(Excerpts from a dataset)
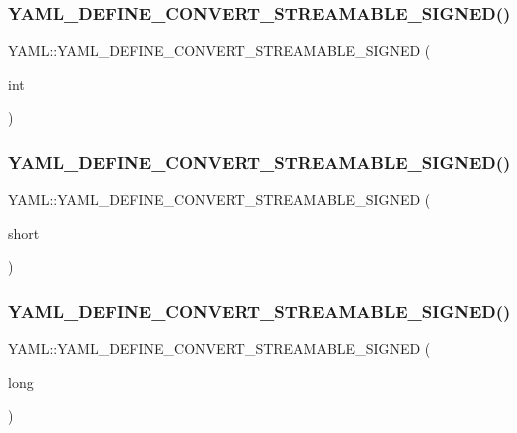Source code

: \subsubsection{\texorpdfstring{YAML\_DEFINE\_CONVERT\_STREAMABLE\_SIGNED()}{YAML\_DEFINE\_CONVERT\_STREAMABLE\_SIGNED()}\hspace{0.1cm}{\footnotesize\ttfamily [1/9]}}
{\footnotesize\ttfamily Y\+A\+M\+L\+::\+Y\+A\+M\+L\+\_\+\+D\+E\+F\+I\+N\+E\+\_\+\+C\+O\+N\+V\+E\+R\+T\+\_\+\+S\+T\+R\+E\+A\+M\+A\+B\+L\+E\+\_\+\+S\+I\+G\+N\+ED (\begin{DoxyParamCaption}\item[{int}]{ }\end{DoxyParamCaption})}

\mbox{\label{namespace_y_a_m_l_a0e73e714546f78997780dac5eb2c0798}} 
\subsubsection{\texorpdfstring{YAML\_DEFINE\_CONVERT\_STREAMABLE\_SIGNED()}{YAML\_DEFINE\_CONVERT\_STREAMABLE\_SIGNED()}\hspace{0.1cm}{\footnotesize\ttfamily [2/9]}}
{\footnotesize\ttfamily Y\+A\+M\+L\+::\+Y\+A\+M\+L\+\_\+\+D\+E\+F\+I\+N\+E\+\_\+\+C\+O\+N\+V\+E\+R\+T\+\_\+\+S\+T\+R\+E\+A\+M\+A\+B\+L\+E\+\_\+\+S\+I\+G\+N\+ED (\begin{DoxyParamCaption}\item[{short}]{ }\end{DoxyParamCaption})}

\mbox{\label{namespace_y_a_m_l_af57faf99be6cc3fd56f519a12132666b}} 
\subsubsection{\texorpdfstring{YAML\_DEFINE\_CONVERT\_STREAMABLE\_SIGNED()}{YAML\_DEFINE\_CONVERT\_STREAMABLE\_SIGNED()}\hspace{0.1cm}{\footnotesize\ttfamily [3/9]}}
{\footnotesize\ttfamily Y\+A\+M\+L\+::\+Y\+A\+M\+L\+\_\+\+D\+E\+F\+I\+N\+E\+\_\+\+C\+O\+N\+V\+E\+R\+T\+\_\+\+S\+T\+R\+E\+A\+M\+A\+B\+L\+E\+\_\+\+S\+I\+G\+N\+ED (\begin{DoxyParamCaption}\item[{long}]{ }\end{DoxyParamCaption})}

--

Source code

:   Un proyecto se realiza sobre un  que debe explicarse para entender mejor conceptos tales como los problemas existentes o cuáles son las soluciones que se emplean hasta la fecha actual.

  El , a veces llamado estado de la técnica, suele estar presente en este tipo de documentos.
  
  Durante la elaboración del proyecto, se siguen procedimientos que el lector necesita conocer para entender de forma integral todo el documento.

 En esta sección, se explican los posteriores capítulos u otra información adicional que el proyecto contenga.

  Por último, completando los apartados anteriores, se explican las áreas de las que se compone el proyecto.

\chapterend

==

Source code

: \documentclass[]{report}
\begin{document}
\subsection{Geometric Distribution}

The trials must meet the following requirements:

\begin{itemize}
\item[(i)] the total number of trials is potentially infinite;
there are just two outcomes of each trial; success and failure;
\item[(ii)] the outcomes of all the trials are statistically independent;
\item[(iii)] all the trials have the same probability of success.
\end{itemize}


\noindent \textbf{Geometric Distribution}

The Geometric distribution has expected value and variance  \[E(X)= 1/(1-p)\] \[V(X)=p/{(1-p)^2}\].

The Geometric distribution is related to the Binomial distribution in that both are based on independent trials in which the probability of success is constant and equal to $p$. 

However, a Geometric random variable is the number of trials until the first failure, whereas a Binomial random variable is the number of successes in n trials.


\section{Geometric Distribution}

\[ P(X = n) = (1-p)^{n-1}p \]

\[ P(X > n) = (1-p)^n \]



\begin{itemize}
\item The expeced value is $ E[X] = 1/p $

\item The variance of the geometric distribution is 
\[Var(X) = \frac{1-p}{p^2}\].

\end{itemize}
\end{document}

### Exercise requirements
When the word "outcomes" shows up in a line of the entries, pull that line out.

### Answer area
there are just two outcomes of each trial; success and failure;
\item[(ii)] the outcomes of all the trials are statistically independent;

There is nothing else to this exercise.